Friday, January 22, 2010

The Mystery of Mercy

Not so long ago, I had a dream that I was lying on the side of the road, immobile, hidden from view.

I was dying.

My mind was scattered and fear seeped through my veins. A call for help was lodged in my chest, unable to move because of my numbered breaths.

Then, from down the road I could hear the faint ting of kartals and a distant thrum of mrdanga. The party approached; a dozen people danced by, only yards away. But they didn't see me and I couldn't get their attention. The holy name rung through the air.

I wept and wept; I felt peace filter into my heart. Then the kirtan party moved on down the road, and I breathed my last breath.

I awoke.

The dream haunted me for weeks, for I realized that at the time of my death my mind was not on Krishna. I had been abandoned by everyone and everything, and the dying process had submerged me in fear.
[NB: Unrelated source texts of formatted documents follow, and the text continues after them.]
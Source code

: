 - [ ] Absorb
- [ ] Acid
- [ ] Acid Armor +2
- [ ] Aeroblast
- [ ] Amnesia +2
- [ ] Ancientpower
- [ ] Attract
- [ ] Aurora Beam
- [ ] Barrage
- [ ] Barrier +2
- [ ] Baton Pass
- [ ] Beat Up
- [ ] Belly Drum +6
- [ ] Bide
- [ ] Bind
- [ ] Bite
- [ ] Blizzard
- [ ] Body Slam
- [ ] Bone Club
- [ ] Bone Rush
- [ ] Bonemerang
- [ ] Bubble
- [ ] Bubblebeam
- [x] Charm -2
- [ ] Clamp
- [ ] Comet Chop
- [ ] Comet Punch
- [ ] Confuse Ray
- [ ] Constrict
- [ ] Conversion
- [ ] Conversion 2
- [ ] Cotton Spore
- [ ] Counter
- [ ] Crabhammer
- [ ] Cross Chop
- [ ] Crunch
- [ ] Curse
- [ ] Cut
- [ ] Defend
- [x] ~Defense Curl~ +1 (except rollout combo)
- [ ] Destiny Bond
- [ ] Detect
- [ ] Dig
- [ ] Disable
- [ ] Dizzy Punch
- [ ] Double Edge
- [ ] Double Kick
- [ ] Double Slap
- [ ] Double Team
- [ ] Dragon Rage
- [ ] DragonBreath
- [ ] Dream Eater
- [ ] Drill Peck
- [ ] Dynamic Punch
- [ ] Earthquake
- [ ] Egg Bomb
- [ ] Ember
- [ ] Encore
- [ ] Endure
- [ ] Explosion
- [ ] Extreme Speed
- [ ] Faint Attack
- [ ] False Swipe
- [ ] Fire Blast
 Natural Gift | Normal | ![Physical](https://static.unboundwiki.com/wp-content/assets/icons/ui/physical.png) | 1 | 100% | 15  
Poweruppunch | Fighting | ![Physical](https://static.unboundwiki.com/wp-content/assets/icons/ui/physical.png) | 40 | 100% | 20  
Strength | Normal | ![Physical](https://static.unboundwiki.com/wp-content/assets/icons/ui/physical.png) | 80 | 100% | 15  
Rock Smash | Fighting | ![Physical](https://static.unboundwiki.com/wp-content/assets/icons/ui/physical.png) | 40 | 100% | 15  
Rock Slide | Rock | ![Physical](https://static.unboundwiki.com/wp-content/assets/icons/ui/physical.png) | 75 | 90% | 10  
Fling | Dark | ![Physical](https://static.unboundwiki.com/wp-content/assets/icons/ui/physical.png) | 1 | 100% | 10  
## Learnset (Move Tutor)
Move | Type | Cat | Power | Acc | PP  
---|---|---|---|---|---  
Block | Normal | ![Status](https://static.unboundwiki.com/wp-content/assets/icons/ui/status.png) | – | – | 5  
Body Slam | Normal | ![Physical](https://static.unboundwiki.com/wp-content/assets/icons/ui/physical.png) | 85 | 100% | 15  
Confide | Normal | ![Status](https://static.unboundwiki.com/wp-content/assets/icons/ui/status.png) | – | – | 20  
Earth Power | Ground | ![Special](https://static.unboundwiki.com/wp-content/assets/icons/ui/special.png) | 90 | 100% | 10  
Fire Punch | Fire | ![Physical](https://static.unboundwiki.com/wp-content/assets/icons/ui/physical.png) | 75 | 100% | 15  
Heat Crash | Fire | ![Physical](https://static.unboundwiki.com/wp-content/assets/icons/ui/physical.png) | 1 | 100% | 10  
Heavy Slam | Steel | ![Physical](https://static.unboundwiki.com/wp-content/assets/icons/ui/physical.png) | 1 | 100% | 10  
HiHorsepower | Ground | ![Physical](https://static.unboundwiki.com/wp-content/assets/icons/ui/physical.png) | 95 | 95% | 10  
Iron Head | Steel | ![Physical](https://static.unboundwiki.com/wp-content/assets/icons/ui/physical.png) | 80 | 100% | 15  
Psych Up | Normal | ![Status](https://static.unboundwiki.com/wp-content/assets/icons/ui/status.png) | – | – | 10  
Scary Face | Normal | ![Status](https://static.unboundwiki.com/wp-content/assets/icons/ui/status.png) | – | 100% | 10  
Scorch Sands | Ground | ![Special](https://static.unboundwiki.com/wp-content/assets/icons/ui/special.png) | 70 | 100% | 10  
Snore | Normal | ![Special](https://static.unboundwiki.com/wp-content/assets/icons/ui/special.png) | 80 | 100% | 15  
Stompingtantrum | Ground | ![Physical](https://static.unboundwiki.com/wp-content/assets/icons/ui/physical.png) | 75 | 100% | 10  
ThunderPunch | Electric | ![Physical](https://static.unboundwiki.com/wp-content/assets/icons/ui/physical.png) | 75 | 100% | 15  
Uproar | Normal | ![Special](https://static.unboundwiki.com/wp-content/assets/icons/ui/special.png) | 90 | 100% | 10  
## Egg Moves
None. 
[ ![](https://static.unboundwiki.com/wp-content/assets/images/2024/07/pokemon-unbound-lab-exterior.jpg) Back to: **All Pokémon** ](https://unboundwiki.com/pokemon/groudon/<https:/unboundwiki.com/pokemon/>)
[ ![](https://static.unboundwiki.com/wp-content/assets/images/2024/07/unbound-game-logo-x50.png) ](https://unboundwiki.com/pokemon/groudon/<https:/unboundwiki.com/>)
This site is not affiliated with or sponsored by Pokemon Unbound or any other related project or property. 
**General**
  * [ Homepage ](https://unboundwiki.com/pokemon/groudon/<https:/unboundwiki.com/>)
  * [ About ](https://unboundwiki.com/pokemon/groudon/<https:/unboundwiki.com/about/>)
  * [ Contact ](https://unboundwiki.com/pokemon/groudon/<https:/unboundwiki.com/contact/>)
And yet, although I had forgotten Krishna, He had remembered me. The holy name had come for me.  

***

On the first day of the Winter Bus Tour, we pulled into the city of Houston. Our stay was short, so that morning some temple devotees invited several of us on the Tour to sing at a hospice.

When we arrived to the hospice in the cold afternoon, we filled the quiet halls with our laughter. Our arms were loaded down with a mridanga, portable harmonium, and karatalas, and our faces shone with tilak.

Moshumi, our host, addressed us in welcome. “Thank you for coming. This first floor is for those who are to leave this world soon. We have two women especially that we would like you to sing for.” We all quieted and followed Moshumi down the hall. “We were thinking that first you can sing in the hall, and when the time is right we’ll usher you into each room.

“Please keep the music soft,” she continued. “We just had a death on the second floor,”

The gravity of this experience settled on our shoulders. Akinchana began a soft, lilting kirtan and passed the lead on to each of us. Several minutes later, Moshumi ushered us all into the first room.

Singing, we fanned out in a ring around a woman in a hospital bed, her body laced in tubes. When we entered, she sat up in bed, and her eyes lit up. She smiled, as if the sun had entered her room.

Then Akinchana gestured for me to sing; I closed my eyes and sang, and here in this room with a woman whose days were numbered, my own moment of death felt so close, as if I could reach out and touch it.

Suddenly, I remembered my dream, and how I had been so helpless and undeserving at the time of my death. But by the mystery of mercy, Krishna had come for me. The devotees of Krishna had come for me.

It was as if I had become one of those devotees on the road passing by a dying woman. I could sing and I could dance, whereas in my dream I had been paralyzed. This time, I could be an instrument of peace for the holy name.

I sang and tears fell from my eyes.

When I opened my eyes, the woman had raised her arms in the air, her face beaming. Everyone in the room was dancing. I wept.

I write this now over a month later, and I believe that the woman at the hospice has left this world. I don’t even know her name.

But before she left, she knew the holy name. Somehow, on that cold afternoon in Houston, we had all been instruments of the holy name, and that is a mystery of mercy I shall never unravel.


1 comment:

Jaya Vijaya said...

The Lord works in mysterious ways, and yet, in very wonderful ways too!